(Records supplied begins)

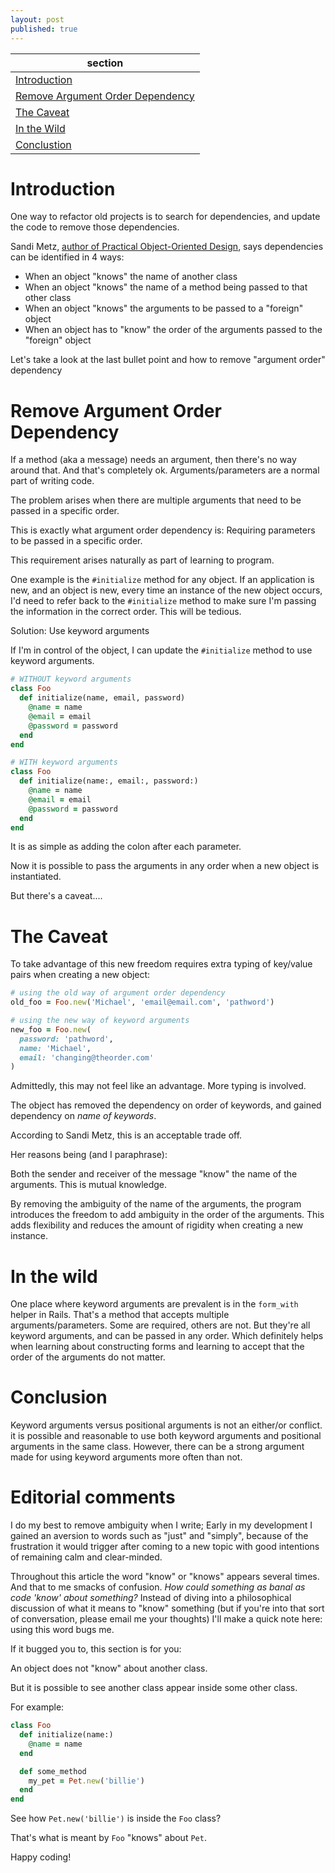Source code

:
 ```yaml
---
layout: post
published: true
---
```

|section|
|-------|
|[Introduction](#introduction)|
|[Remove Argument Order Dependency](#remove-argument-order-dependency)|
|[The Caveat](#the-caveat)|
|[In the Wild](#in-the-wild)|
|[Conclustion](#conclusion)|

# Introduction

One way to refactor old projects is to search for dependencies, and update the code to remove those dependencies.

Sandi Metz, [author of Practical Object-Oriented Design](https://www.poodr.com/), says dependencies can be identified in 4 ways:

-   When an object "knows" the name of another class
-   When an object "knows" the name of a method being passed to that other class
-   When an object "knows" the arguments to be passed to a "foreign" object
-   When an object has to "know" the order of the arguments passed to the "foreign" object

Let's take a look at the last bullet point and how to remove "argument order" dependency

# Remove Argument Order Dependency

If a method (aka a message) needs an argument, then there's no way around that. And that's completely ok. Arguments/parameters are a normal part of writing code.

The problem arises when there are multiple arguments that need to be passed in a specific order.

This is exactly what argument order dependency is: Requiring parameters to be passed in a specific order.

This requirement arises naturally as part of learning to program.

One example is the `#initialize` method for any object. If an application is new, and an object is new, every time an instance of the new object occurs, I'd need to refer back to the `#initialize` method to make sure I'm passing the information in the correct order. This will be tedious.

Solution: Use keyword arguments

If I'm in control of the object, I can update the `#initialize` method to use keyword arguments.

```ruby
# WITHOUT keyword arguments
class Foo
  def initialize(name, email, password)
    @name = name
    @email = email
    @password = password
  end
end

# WITH keyword arguments
class Foo
  def initialize(name:, email:, password:)
    @name = name
    @email = email
    @password = password
  end
end
```

It is as simple as adding the colon after each parameter.

Now it is possible to pass the arguments in any order when a new object is instantiated.

But there's a caveat....

# The Caveat

To take advantage of this new freedom requires extra typing of key/value pairs when creating a new object:

```ruby
# using the old way of argument order dependency
old_foo = Foo.new('Michael', 'email@email.com', 'pathword')

# using the new way of keyword arguments
new_foo = Foo.new(
  password: 'pathword',
  name: 'Michael',
  email: 'changing@theorder.com'
)
```

Admittedly, this may not feel like an advantage. More typing is involved.

The object has removed the dependency on order of keywords, and gained dependency on _name of keywords_.

According to Sandi Metz, this is an acceptable trade off.

Her reasons being (and I paraphrase):

Both the sender and receiver of the message "know" the name of the arguments. This is mutual knowledge.

By removing the ambiguity of the name of the arguments, the program introduces the freedom to add ambiguity in the order of the arguments. This adds flexibility and reduces the amount of rigidity when creating a new instance.

# In the wild

One place where keyword arguments are prevalent is in the `form_with` helper in Rails. That's a method that accepts multiple arguments/parameters. Some are required, others are not. But they're all keyword arguments, and can be passed in any order. Which definitely helps when learning about constructing forms and learning to accept that the order of the arguments do not matter.

# Conclusion

Keyword arguments versus positional arguments is not an either/or conflict. it is possible and reasonable to use both keyword arguments and positional arguments in the same class. However, there can be a strong argument made for using keyword arguments more often than not.

# Editorial comments

I do my best to remove ambiguity when I write; Early in my development I gained an aversion to words such as "just" and "simply", because of the frustration it would trigger after coming to a new topic with good intentions of remaining calm and clear-minded.

Throughout this article the word "know" or "knows" appears several times. And that to me smacks of confusion. _How could something as banal as code 'know' about something?_ Instead of diving into a philosophical discussion of what it means to "know" something (but if you're into that sort of conversation, please email me your thoughts) I'll make a quick note here: using this word bugs me.

If it bugged you to, this section is for you:

An object does not "know" about another class.

But it is possible to see another class appear inside some other class.

For example:

```ruby
class Foo
  def initialize(name:)
    @name = name
  end

  def some_method
    my_pet = Pet.new('billie')
  end
end
```

See how `Pet.new('billie')` is inside the `Foo` class?

That's what is meant by `Foo` "knows" about `Pet`.

Happy coding!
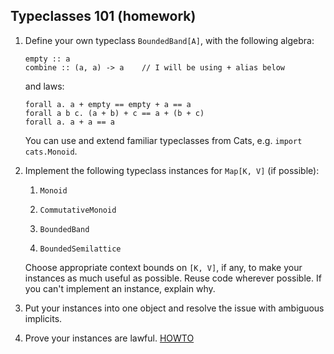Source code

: Typeclasses 101 (homework)
--------------------------

1. Define your own typeclass `BoundedBand[A]`, with the following algebra:
    ```
    empty :: a
    combine :: (a, a) -> a    // I will be using + alias below
    ```
    and laws:
    ```
    forall a. a + empty == empty + a == a
    forall a b c. (a + b) + c == a + (b + c)
    forall a. a + a == a
    ```
    You can use and extend familiar typeclasses from Cats, e.g. `import cats.Monoid`.

1. Implement the following typeclass instances for `Map[K, V]` (if possible):

    1. `Monoid`
    
    1. `CommutativeMonoid`
    
    1. `BoundedBand`
    
    1. `BoundedSemilattice`

    Choose appropriate context bounds on `[K, V]`, if any, to make your instances as much useful as possible. Reuse code wherever possible.
    If you can't implement an instance, explain why.

1. Put your instances into one object and resolve the issue with ambiguous implicits.

1. Prove your instances are lawful. [HOWTO](https://typelevel.org/cats/typeclasses/lawtesting.html)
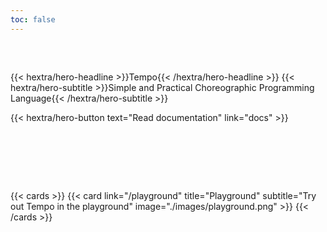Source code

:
 ```yaml
---
toc: false
---
```


<div style="height: 2rem;"></div>

{{< hextra/hero-headline >}}Tempo{{< /hextra/hero-headline >}}
{{< hextra/hero-subtitle >}}Simple and Practical Choreographic Programming Language{{< /hextra/hero-subtitle >}}

{{< hextra/hero-button text="Read documentation" link="docs" >}}

<div style="height: 80px;"></div>

{{< cards >}}
  {{< card link="/playground" title="Playground" subtitle="Try out Tempo in the playground" image="./images/playground.png" >}}
{{< /cards >}}
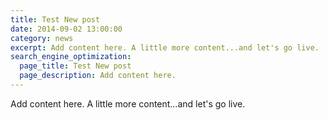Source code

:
 ```yaml
---
title: Test New post
date: 2014-09-02 13:00:00
category: news
excerpt: Add content here. A little more content...and let's go live.
search_engine_optimization:
  page_title: Test New post
  page_description: Add content here.
---
```


Add content here. A little more content…and let's go live.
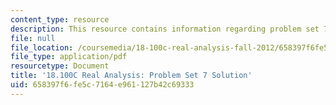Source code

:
 ```yaml
---
content_type: resource
description: This resource contains information regarding problem set 7 solution.
file: null
file_location: /coursemedia/18-100c-real-analysis-fall-2012/658397f6fe5c7164e961127b42c69333_MIT18_100CF12_Prob_Set_7.pdf
file_type: application/pdf
resourcetype: Document
title: '18.100C Real Analysis: Problem Set 7 Solution'
uid: 658397f6-fe5c-7164-e961-127b42c69333
---
```

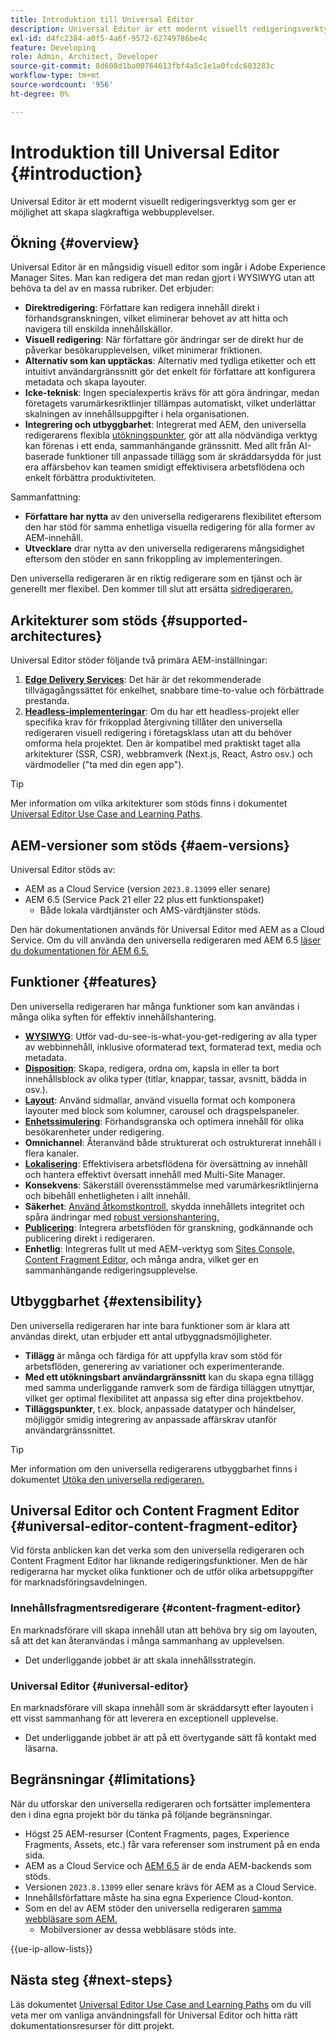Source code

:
 ```yaml
---
title: Introduktion till Universal Editor
description: Universal Editor är ett modernt visuellt redigeringsverktyg som ger er möjlighet att skapa slagkraftiga webbupplevelser.
exl-id: d4fc2384-a0f5-4a6f-9572-62749786be4c
feature: Developing
role: Admin, Architect, Developer
source-git-commit: 8d608d1ba00764613fbf4a5c1e1a0fcdc603283c
workflow-type: tm+mt
source-wordcount: '956'
ht-degree: 0%

---
```



# Introduktion till Universal Editor {#introduction}

Universal Editor är ett modernt visuellt redigeringsverktyg som ger er möjlighet att skapa slagkraftiga webbupplevelser.

## Ökning {#overview}

Universal Editor är en mångsidig visuell editor som ingår i Adobe Experience Manager Sites. Man kan redigera det man redan gjort i WYSIWYG utan att behöva ta del av en massa rubriker. Det erbjuder:

* **Direktredigering**: Författare kan redigera innehåll direkt i förhandsgranskningen, vilket eliminerar behovet av att hitta och navigera till enskilda innehållskällor.
* **Visuell redigering**: När författare gör ändringar ser de direkt hur de påverkar besökarupplevelsen, vilket minimerar friktionen.
* **Alternativ som kan upptäckas**: Alternativ med tydliga etiketter och ett intuitivt användargränssnitt gör det enkelt för författare att konfigurera metadata och skapa layouter.
* **Icke-teknisk**: Ingen specialexpertis krävs för att göra ändringar, medan företagets varumärkesriktlinjer tillämpas automatiskt, vilket underlättar skalningen av innehållsuppgifter i hela organisationen.
* **Integrering och utbyggbarhet**: Integrerat med AEM, den universella redigerarens flexibla [utökningspunkter](#extensibility), gör att alla nödvändiga verktyg kan förenas i ett enda, sammanhängande gränssnitt. Med allt från AI-baserade funktioner till anpassade tillägg som är skräddarsydda för just era affärsbehov kan teamen smidigt effektivisera arbetsflödena och enkelt förbättra produktiviteten.

Sammanfattning:

* **Författare har nytta** av den universella redigerarens flexibilitet eftersom den har stöd för samma enhetliga visuella redigering för alla former av AEM-innehåll.
* **Utvecklare** drar nytta av den universella redigerarens mångsidighet eftersom den stöder en sann frikoppling av implementeringen.

Den universella redigeraren är en riktig redigerare som en tjänst och är generellt mer flexibel. Den kommer till slut att ersätta [sidredigeraren.](/help/sites-cloud/authoring/page-editor/introduction.md)

## Arkitekturer som stöds {#supported-architectures}

Universal Editor stöder följande två primära AEM-inställningar:

1. **[Edge Delivery Services](/help/edge/overview.md)**: Det här är det rekommenderade tillvägagångssättet för enkelhet, snabbare time-to-value och förbättrade prestanda.
1. **[Headless-implementeringar](/help/headless/introduction.md)**: Om du har ett headless-projekt eller specifika krav för frikopplad återgivning tillåter den universella redigeraren visuell redigering i företagsklass utan att du behöver omforma hela projektet. Den är kompatibel med praktiskt taget alla arkitekturer (SSR, CSR), webbramverk (Next.js, React, Astro osv.) och värdmodeller (&quot;ta med din egen app&quot;).

>[!TIP]
>
>Mer information om vilka arkitekturer som stöds finns i dokumentet [Universal Editor Use Case and Learning Paths](/help/implementing/universal-editor/use-cases.md).

## AEM-versioner som stöds {#aem-versions}

Universal Editor stöds av:

* AEM as a Cloud Service (version `2023.8.13099` eller senare)
* AEM 6.5 (Service Pack 21 eller 22 plus ett funktionspaket)
   * Både lokala värdtjänster och AMS-värdtjänster stöds.

Den här dokumentationen används för Universal Editor med AEM as a Cloud Service. Om du vill använda den universella redigeraren med AEM 6.5 [läser du dokumentationen för AEM 6.5.](https://experienceleague.adobe.com/en/docs/experience-manager-65/content/implementing/developing/headless/universal-editor/introduction)

## Funktioner {#features}

Den universella redigeraren har många funktioner som kan användas i många olika syften för effektiv innehållshantering.

* **[WYSIWYG](/help/sites-cloud/authoring/universal-editor/authoring.md)**: Utför vad-du-see-is-what-you-get-redigering av alla typer av webbinnehåll, inklusive oformaterad text, formaterad text, media och metadata.
* **[Disposition](/help/sites-cloud/authoring/universal-editor/authoring.md#editing-content)**: Skapa, redigera, ordna om, kapsla in eller ta bort innehållsblock av olika typer (titlar, knappar, tassar, avsnitt, bädda in osv.).
* **[Layout](/help/sites-cloud/authoring/universal-editor/templates.md)**: Använd sidmallar, använd visuella format och komponera layouter med block som kolumner, carousel och dragspelspaneler.
* **[Enhetssimulering](/help/sites-cloud/authoring/universal-editor/navigation.md#emulator)**: Förhandsgranska och optimera innehåll för olika besökarenheter under redigering.
* **Omnichannel**: Återanvänd både strukturerat och ostrukturerat innehåll i flera kanaler.
* **[Lokalisering](/help/sites-cloud/authoring/universal-editor/inheritance.md)**: Effektivisera arbetsflödena för översättning av innehåll och hantera effektivt översatt innehåll med Multi-Site Manager.
* **Konsekvens**: Säkerställ överensstämmelse med varumärkesriktlinjerna och bibehåll enhetligheten i allt innehåll.
* **Säkerhet**: [Använd åtkomstkontroll](/help/implementing/universal-editor/authentication.md), skydda innehållets integritet och spåra ändringar med [robust versionshantering.](/help/sites-cloud/authoring/sites-console/page-versions.md)
* **[Publicering](/help/sites-cloud/authoring/universal-editor/publishing.md)**: Integrera arbetsflöden för granskning, godkännande och publicering direkt i redigeraren.
* **Enhetlig**: Integreras fullt ut med AEM-verktyg som [Sites Console,](/help/sites-cloud/authoring/sites-console/introduction.md) [Content Fragment Editor,](/help/sites-cloud/administering/content-fragments/overview.md) och många andra, vilket ger en sammanhängande redigeringsupplevelse.

## Utbyggbarhet {#extensibility}

Den universella redigeraren har inte bara funktioner som är klara att användas direkt, utan erbjuder ett antal utbyggnadsmöjligheter.

* **Tillägg** är många och färdiga för att uppfylla krav som stöd för arbetsflöden, generering av variationer och experimenterande.
* **Med ett utökningsbart användargränssnitt** kan du skapa egna tillägg med samma underliggande ramverk som de färdiga tilläggen utnyttjar, vilket ger optimal flexibilitet att anpassa sig efter dina projektbehov.
* **Tilläggspunkter**, t.ex. block, anpassade datatyper och händelser, möjliggör smidig integrering av anpassade affärskrav utanför användargränssnittet.

>[!TIP]
>
>Mer information om den universella redigerarens utbyggbarhet finns i dokumentet [Utöka den universella redigeraren.](/help/implementing/universal-editor/extending.md)

## Universal Editor och Content Fragment Editor {#universal-editor-content-fragment-editor}

Vid första anblicken kan det verka som den universella redigeraren och Content Fragment Editor har liknande redigeringsfunktioner. Men de här redigerarna har mycket olika funktioner och de utför olika arbetsuppgifter för marknadsföringsavdelningen.

### Innehållsfragmentsredigerare {#content-fragment-editor}

En marknadsförare vill skapa innehåll utan att behöva bry sig om layouten, så att det kan återanvändas i många sammanhang av upplevelsen.

* Det underliggande jobbet är att skala innehållsstrategin.

### Universal Editor {#universal-editor}

En marknadsförare vill skapa innehåll som är skräddarsytt efter layouten i ett visst sammanhang för att leverera en exceptionell upplevelse.

* Det underliggande jobbet är att på ett övertygande sätt få kontakt med läsarna.

## Begränsningar {#limitations}

När du utforskar den universella redigeraren och fortsätter implementera den i dina egna projekt bör du tänka på följande begränsningar.

* Högst 25 AEM-resurser (Content Fragments, pages, Experience Fragments, Assets, etc.) får vara referenser som instrument på en enda sida.
* AEM as a Cloud Service och [AEM 6.5](https://experienceleague.adobe.com/en/docs/experience-manager-65/content/implementing/developing/headless/universal-editor/introduction) är de enda AEM-backends som stöds.
* Versionen `2023.8.13099` eller senare krävs för AEM as a Cloud Service.
* Innehållsförfattare måste ha sina egna Experience Cloud-konton.
* Som en del av AEM stöder den universella redigeraren [samma webbläsare som AEM.](/help/overview/supported-platforms.md)
   * Mobilversioner av dessa webbläsare stöds inte.

{{ue-ip-allow-lists}}

## Nästa steg {#next-steps}

Läs dokumentet [Universal Editor Use Case and Learning Paths](/help/implementing/universal-editor/use-cases.md) om du vill veta mer om vanliga användningsfall för Universal Editor och hitta rätt dokumentationsresurser för ditt projekt.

(Records supplied ends)

Each line above that contains the string "style" should be identified and copied.

Solution for this task:
<div style="height: 2rem;"></div>
<div style="height: 80px;"></div>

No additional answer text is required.